CBC REPORT: A Quebec municipality is making an almighty effort to get donations to fight a court ruling banning prayers at city council.
An illustration of Jesus Christ himself sits on the city's Internet page, his eyes questioning and palm open, above a French-language logo that translates as "Donations, prayer on trial."
Click on the Messiah and another page opens up, where several handy payment options are offered including cheques delivered in person and donations by phone and Internet.
Saguenay Mayor Jean Tremblay says the very future of Quebec's francophone culture and Roman Catholic heritage are at stake.
In a verdict rendered last week, Quebec's human-rights tribunal ordered the crucifix removed from Saguenay's assembly room, demanded an end to prayers at council meetings, and asked the city to pay $30,000 in penalties. It ordered that the sum be paid to the citizen who complained about the prayers.
But Saguenay city hall is fighting back.
"Where are we French-Canadians going with our values?" Tremblay asked during a fiery statement to reporters announcing the appeal bid Wednesday.
"Where will we French-Canadians be in 50 years?"
Although the request for appeal hasn't been filed yet, Tremblay says the city's lawyers believe it stands a good chance.
It's the latest salvo is the bubbling debate over identity in Quebec, which has seen one controversy after another about how much tolerance should be shown for other people's religious views.
Occasionally the debate focuses, as it has in Saguenay, on the habits of the traditional francophone Roman Catholic majority.
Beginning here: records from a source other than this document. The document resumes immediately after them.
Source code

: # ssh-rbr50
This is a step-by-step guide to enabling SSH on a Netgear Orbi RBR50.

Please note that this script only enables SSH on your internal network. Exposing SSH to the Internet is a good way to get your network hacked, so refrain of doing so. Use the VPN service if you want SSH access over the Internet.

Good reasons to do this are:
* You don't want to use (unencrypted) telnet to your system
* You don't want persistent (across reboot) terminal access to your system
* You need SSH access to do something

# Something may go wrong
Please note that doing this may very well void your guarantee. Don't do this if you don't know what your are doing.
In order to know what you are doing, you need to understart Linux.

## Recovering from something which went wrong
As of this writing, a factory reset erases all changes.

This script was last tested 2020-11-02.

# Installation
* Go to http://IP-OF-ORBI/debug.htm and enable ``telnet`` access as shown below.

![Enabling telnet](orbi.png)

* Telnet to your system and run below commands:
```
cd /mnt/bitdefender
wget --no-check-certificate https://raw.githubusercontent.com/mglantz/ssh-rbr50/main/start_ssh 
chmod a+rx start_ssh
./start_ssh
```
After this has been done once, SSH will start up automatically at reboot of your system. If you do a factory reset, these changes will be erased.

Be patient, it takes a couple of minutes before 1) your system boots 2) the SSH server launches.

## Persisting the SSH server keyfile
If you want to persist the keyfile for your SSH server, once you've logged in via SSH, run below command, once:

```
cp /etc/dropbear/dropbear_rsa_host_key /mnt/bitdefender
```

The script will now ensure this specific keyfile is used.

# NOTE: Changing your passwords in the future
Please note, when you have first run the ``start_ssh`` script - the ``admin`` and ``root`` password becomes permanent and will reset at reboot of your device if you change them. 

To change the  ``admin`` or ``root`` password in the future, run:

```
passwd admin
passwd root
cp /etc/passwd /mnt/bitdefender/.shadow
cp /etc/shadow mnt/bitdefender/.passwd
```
More often, though, it has been about Muslim women's veils and Sikhs' ceremonial daggers.
Last week, members of the provincial legislature unanimously banned the Sikh kirpan from the premises.
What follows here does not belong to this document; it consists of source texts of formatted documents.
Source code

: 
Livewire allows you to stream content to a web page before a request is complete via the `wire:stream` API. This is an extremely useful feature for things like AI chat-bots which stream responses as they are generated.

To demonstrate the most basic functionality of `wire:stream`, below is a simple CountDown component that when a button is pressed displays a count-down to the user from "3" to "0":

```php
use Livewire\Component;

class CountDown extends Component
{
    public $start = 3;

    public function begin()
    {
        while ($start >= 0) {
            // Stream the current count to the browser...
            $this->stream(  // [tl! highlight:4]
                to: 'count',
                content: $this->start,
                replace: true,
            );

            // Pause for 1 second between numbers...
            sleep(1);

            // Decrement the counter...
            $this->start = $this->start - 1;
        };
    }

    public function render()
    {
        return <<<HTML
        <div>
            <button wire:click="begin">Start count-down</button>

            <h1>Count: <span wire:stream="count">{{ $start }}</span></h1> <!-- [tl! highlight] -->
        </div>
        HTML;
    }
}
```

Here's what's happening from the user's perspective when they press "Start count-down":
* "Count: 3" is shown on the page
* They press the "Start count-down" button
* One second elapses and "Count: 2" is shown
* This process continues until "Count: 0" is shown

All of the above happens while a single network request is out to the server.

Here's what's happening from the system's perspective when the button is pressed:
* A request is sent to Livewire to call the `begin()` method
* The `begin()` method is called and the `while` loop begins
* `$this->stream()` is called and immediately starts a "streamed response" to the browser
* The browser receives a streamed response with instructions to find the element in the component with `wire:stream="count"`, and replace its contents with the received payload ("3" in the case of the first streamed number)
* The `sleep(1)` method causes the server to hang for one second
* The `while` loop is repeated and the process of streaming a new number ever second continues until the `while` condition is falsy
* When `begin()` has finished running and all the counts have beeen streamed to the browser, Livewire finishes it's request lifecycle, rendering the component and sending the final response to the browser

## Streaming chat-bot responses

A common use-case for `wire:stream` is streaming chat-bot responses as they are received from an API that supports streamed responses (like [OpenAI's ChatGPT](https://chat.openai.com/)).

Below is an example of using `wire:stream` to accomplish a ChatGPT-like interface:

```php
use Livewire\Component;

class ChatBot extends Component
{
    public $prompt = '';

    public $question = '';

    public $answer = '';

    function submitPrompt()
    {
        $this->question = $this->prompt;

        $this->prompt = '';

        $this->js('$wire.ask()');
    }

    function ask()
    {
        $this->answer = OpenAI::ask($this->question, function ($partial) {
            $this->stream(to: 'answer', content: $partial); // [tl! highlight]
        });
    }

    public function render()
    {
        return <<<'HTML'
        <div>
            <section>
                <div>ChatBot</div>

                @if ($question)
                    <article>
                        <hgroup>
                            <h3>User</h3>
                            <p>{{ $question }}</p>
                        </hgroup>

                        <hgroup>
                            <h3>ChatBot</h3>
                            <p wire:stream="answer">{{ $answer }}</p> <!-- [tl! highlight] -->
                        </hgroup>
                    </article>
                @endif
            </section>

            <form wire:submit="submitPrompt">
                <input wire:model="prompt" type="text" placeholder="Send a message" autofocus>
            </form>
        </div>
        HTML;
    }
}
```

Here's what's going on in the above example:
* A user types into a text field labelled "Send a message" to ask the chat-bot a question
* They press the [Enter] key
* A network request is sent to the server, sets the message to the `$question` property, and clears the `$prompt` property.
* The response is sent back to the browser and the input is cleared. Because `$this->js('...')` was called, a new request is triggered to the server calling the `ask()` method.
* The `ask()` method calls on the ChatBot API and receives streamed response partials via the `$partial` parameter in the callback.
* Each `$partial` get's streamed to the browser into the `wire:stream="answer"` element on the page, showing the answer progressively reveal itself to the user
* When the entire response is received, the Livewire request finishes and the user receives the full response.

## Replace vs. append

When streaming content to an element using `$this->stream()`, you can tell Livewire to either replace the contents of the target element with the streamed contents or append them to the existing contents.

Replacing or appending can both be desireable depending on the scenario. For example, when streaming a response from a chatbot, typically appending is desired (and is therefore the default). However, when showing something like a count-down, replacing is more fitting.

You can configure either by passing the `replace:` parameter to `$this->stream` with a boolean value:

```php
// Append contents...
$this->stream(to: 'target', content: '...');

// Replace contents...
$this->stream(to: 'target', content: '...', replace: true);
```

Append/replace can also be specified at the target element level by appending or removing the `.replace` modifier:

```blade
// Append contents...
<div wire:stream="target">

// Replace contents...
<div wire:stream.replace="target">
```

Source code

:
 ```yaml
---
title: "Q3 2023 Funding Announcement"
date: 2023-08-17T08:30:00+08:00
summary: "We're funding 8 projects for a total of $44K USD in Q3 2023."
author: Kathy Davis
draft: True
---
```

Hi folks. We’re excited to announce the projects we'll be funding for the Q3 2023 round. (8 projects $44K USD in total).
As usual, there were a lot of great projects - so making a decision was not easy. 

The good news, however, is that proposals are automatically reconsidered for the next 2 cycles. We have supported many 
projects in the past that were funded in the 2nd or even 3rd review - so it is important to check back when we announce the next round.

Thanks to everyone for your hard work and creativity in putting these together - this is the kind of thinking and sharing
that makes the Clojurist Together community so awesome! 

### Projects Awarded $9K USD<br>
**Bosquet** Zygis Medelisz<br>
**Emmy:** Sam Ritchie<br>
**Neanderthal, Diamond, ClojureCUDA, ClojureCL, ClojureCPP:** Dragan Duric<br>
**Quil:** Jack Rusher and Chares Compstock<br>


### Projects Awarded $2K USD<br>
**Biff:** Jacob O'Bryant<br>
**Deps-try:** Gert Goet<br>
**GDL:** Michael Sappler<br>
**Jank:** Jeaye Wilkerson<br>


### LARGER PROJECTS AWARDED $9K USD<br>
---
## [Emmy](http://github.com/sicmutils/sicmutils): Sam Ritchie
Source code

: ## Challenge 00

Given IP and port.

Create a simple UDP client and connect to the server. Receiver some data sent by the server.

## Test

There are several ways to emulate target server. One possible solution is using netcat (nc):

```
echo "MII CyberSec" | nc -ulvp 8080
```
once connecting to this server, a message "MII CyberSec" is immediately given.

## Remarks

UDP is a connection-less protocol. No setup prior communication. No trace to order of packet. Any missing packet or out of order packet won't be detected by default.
The move came after a group of Sikhs scheduled to attend hearings on the wearing of religious headgear were stopped by security guards when the ceremonial daggers tripped metal detectors.
Some legislators said the move was based on security concerns. Some said it was to preserve the national assembly's secular character.
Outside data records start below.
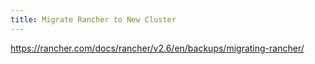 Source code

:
 ```yaml
---
title: Migrate Rancher to New Cluster
---
```


https://rancher.com/docs/rancher/v2.6/en/backups/migrating-rancher/ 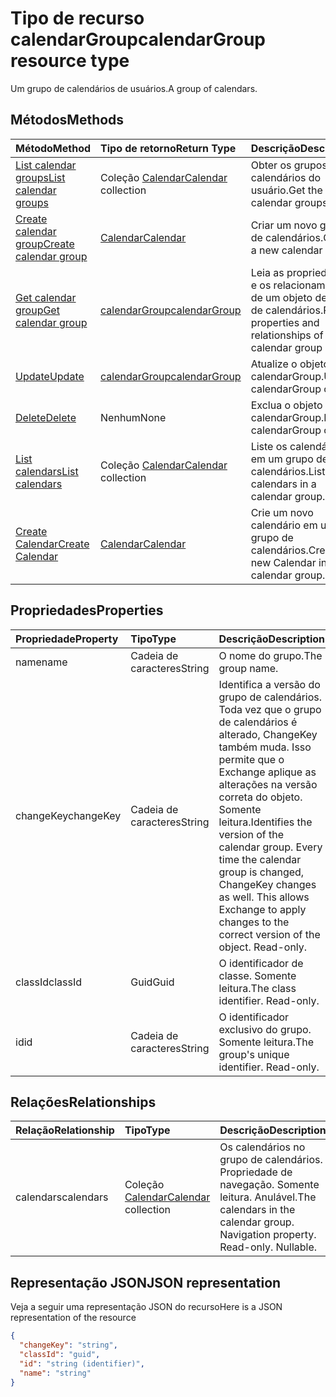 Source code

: # <a name="calendargroup-resource-type"></a><span data-ttu-id="bd322-101">Tipo de recurso calendarGroup</span><span class="sxs-lookup"><span data-stu-id="bd322-101">calendarGroup resource type</span></span>

<span data-ttu-id="bd322-102">Um grupo de calendários de usuários.</span><span class="sxs-lookup"><span data-stu-id="bd322-102">A group of calendars.</span></span>

## <a name="methods"></a><span data-ttu-id="bd322-103">Métodos</span><span class="sxs-lookup"><span data-stu-id="bd322-103">Methods</span></span>

| <span data-ttu-id="bd322-104">Método</span><span class="sxs-lookup"><span data-stu-id="bd322-104">Method</span></span>                                                      | <span data-ttu-id="bd322-105">Tipo de retorno</span><span class="sxs-lookup"><span data-stu-id="bd322-105">Return Type</span></span>                        | <span data-ttu-id="bd322-106">Descrição</span><span class="sxs-lookup"><span data-stu-id="bd322-106">Description</span></span>                                                   |
| :---------------------------------------------------------- | :--------------------------------- | :------------------------------------------------------------ |
| [<span data-ttu-id="bd322-107">List calendar groups</span><span class="sxs-lookup"><span data-stu-id="bd322-107">List calendar groups</span></span>](../api/user_list_calendargroups.md)  | <span data-ttu-id="bd322-108">Coleção [Calendar](calendar.md)</span><span class="sxs-lookup"><span data-stu-id="bd322-108">[Calendar](calendar.md) collection</span></span> | <span data-ttu-id="bd322-109">Obter os grupos de calendários do usuário.</span><span class="sxs-lookup"><span data-stu-id="bd322-109">Get the user's calendar groups.</span></span>                               |
| [<span data-ttu-id="bd322-110">Create calendar group</span><span class="sxs-lookup"><span data-stu-id="bd322-110">Create calendar group</span></span>](../api/user_post_calendargroups.md) | [<span data-ttu-id="bd322-111">Calendar</span><span class="sxs-lookup"><span data-stu-id="bd322-111">Calendar</span></span>](calendar.md)            | <span data-ttu-id="bd322-112">Criar um novo grupo de calendários.</span><span class="sxs-lookup"><span data-stu-id="bd322-112">Create a new calendar group.</span></span>                                  |
| [<span data-ttu-id="bd322-113">Get calendar group</span><span class="sxs-lookup"><span data-stu-id="bd322-113">Get calendar group</span></span>](../api/calendargroup_get.md)           | [<span data-ttu-id="bd322-114">calendarGroup</span><span class="sxs-lookup"><span data-stu-id="bd322-114">calendarGroup</span></span>](calendargroup.md)  | <span data-ttu-id="bd322-115">Leia as propriedades e os relacionamentos de um objeto de grupo de calendários.</span><span class="sxs-lookup"><span data-stu-id="bd322-115">Read properties and relationships of a calendar group object.</span></span> |
| [<span data-ttu-id="bd322-116">Update</span><span class="sxs-lookup"><span data-stu-id="bd322-116">Update</span></span>](../api/calendargroup_update.md)                    | [<span data-ttu-id="bd322-117">calendarGroup</span><span class="sxs-lookup"><span data-stu-id="bd322-117">calendarGroup</span></span>](calendargroup.md)  | <span data-ttu-id="bd322-118">Atualize o objeto calendarGroup.</span><span class="sxs-lookup"><span data-stu-id="bd322-118">Update calendarGroup object.</span></span>                                  |
| [<span data-ttu-id="bd322-119">Delete</span><span class="sxs-lookup"><span data-stu-id="bd322-119">Delete</span></span>](../api/calendargroup_delete.md)                    | <span data-ttu-id="bd322-120">Nenhum</span><span class="sxs-lookup"><span data-stu-id="bd322-120">None</span></span>                               | <span data-ttu-id="bd322-121">Exclua o objeto calendarGroup.</span><span class="sxs-lookup"><span data-stu-id="bd322-121">Delete calendarGroup object.</span></span>                                  |
| [<span data-ttu-id="bd322-122">List calendars</span><span class="sxs-lookup"><span data-stu-id="bd322-122">List calendars</span></span>](../api/calendargroup_list_calendars.md)    | <span data-ttu-id="bd322-123">Coleção [Calendar](calendar.md)</span><span class="sxs-lookup"><span data-stu-id="bd322-123">[Calendar](calendar.md) collection</span></span> | <span data-ttu-id="bd322-124">Liste os calendários em um grupo de calendários.</span><span class="sxs-lookup"><span data-stu-id="bd322-124">List calendars in a calendar group.</span></span>                           |
| [<span data-ttu-id="bd322-125">Create Calendar</span><span class="sxs-lookup"><span data-stu-id="bd322-125">Create Calendar</span></span>](../api/calendargroup_post_calendars.md)   | [<span data-ttu-id="bd322-126">Calendar</span><span class="sxs-lookup"><span data-stu-id="bd322-126">Calendar</span></span>](calendar.md)            | <span data-ttu-id="bd322-127">Crie um novo calendário em um grupo de calendários.</span><span class="sxs-lookup"><span data-stu-id="bd322-127">Create a new Calendar in a calendar group.</span></span>                    |

## <a name="properties"></a><span data-ttu-id="bd322-128">Propriedades</span><span class="sxs-lookup"><span data-stu-id="bd322-128">Properties</span></span>

| <span data-ttu-id="bd322-129">Propriedade</span><span class="sxs-lookup"><span data-stu-id="bd322-129">Property</span></span>  | <span data-ttu-id="bd322-130">Tipo</span><span class="sxs-lookup"><span data-stu-id="bd322-130">Type</span></span>   | <span data-ttu-id="bd322-131">Descrição</span><span class="sxs-lookup"><span data-stu-id="bd322-131">Description</span></span>                                                                                                                                                                                               |
| :-------- | :----- | :-------------------------------------------------------------------------------------------------------------------------------------------------------------------------------------------------------- |
| <span data-ttu-id="bd322-132">name</span><span class="sxs-lookup"><span data-stu-id="bd322-132">name</span></span>      | <span data-ttu-id="bd322-133">Cadeia de caracteres</span><span class="sxs-lookup"><span data-stu-id="bd322-133">String</span></span> | <span data-ttu-id="bd322-134">O nome do grupo.</span><span class="sxs-lookup"><span data-stu-id="bd322-134">The group name.</span></span>                                                                                                                                                                                           |
| <span data-ttu-id="bd322-135">changeKey</span><span class="sxs-lookup"><span data-stu-id="bd322-135">changeKey</span></span> | <span data-ttu-id="bd322-136">Cadeia de caracteres</span><span class="sxs-lookup"><span data-stu-id="bd322-136">String</span></span> | <span data-ttu-id="bd322-p101">Identifica a versão do grupo de calendários. Toda vez que o grupo de calendários é alterado, ChangeKey também muda. Isso permite que o Exchange aplique as alterações na versão correta do objeto. Somente leitura.</span><span class="sxs-lookup"><span data-stu-id="bd322-p101">Identifies the version of the calendar group. Every time the calendar group is changed, ChangeKey changes as well. This allows Exchange to apply changes to the correct version of the object. Read-only.</span></span> |
| <span data-ttu-id="bd322-141">classId</span><span class="sxs-lookup"><span data-stu-id="bd322-141">classId</span></span>   | <span data-ttu-id="bd322-142">Guid</span><span class="sxs-lookup"><span data-stu-id="bd322-142">Guid</span></span>   | <span data-ttu-id="bd322-p102">O identificador de classe. Somente leitura.</span><span class="sxs-lookup"><span data-stu-id="bd322-p102">The class identifier. Read-only.</span></span>                                                                                                                                                                          |
| <span data-ttu-id="bd322-145">id</span><span class="sxs-lookup"><span data-stu-id="bd322-145">id</span></span>        | <span data-ttu-id="bd322-146">Cadeia de caracteres</span><span class="sxs-lookup"><span data-stu-id="bd322-146">String</span></span> | <span data-ttu-id="bd322-p103">O identificador exclusivo do grupo. Somente leitura.</span><span class="sxs-lookup"><span data-stu-id="bd322-p103">The group's unique identifier. Read-only.</span></span>                                                                                                                                                                 |

## <a name="relationships"></a><span data-ttu-id="bd322-149">Relações</span><span class="sxs-lookup"><span data-stu-id="bd322-149">Relationships</span></span>

| <span data-ttu-id="bd322-150">Relação</span><span class="sxs-lookup"><span data-stu-id="bd322-150">Relationship</span></span> | <span data-ttu-id="bd322-151">Tipo</span><span class="sxs-lookup"><span data-stu-id="bd322-151">Type</span></span>                               | <span data-ttu-id="bd322-152">Descrição</span><span class="sxs-lookup"><span data-stu-id="bd322-152">Description</span></span>                                                                    |
| :----------- | :--------------------------------- | :----------------------------------------------------------------------------- |
| <span data-ttu-id="bd322-153">calendars</span><span class="sxs-lookup"><span data-stu-id="bd322-153">calendars</span></span>    | <span data-ttu-id="bd322-154">Coleção [Calendar](calendar.md)</span><span class="sxs-lookup"><span data-stu-id="bd322-154">[Calendar](calendar.md) collection</span></span> | <span data-ttu-id="bd322-p104">Os calendários no grupo de calendários. Propriedade de navegação. Somente leitura. Anulável.</span><span class="sxs-lookup"><span data-stu-id="bd322-p104">The calendars in the calendar group. Navigation property. Read-only. Nullable.</span></span> |

## <a name="json-representation"></a><span data-ttu-id="bd322-159">Representação JSON</span><span class="sxs-lookup"><span data-stu-id="bd322-159">JSON representation</span></span>

<span data-ttu-id="bd322-160">Veja a seguir uma representação JSON do recurso</span><span class="sxs-lookup"><span data-stu-id="bd322-160">Here is a JSON representation of the resource</span></span>

<!--{
  "blockType": "resource",
  "optionalProperties": [
    "calendars"
  ],
  "keyProperty": "id",
  "baseType": "microsoft.graph.entity",
  "@odata.type": "microsoft.graph.calendarGroup",
  "@odata.annotations": [
    {
      "property": "calendars",
      "capabilities": {
        "changeTracking": false,
        "expandable": false,
        "navigability": "single",
        "searchable": false
      }
    }
  ]
}-->

```json
{
  "changeKey": "string",
  "classId": "guid",
  "id": "string (identifier)",
  "name": "string"
}
```

<!-- uuid: 8fcb5dbc-d5aa-4681-8e31-b001d5168d79
2015-10-25 14:57:30 UTC -->

<!-- {
  "type": "#page.annotation",
  "description": "calendarGroup resource",
  "keywords": "",
  "section": "documentation",
  "tocPath": ""
}-->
The Parti Quebecois' critic for secularism, however, said Wednesday that she agrees with keeping the crucifix perched above the provincial legislative chamber because it reflects 400 years of history.
Saguenay's mayor was also keen to talk history Wednesday.
In his address to reporters, Tremblay confidently stated that in the entire history of the human race, there had never been a precedent for such persecution as that suffered by his administration.
"In the history of the world, and we verified this just for fun, this has never happened," Tremblay said.
"Not even in antiquity, not even in the Middle Ages — a mayor punished for saying a prayer!"
Tremblay bemoaned the hefty legal fees that an appeal could entail and said he would like to see them paid through donations rather than on the shoulders of taxpayers.
He stressed that he was not a religious "extremist," but merely wanted to fight back against what he perceived to be an imbalance in Quebec society.
He wondered why the majority, francophone Catholics, have to leave their faith at home when minorities seem to enjoy so many rights.
"Here, it seems that reasonable accommodation is good provided it is not for Catholics," he said, pointing out that 90 per cent of his fellow townsfolk are Catholics.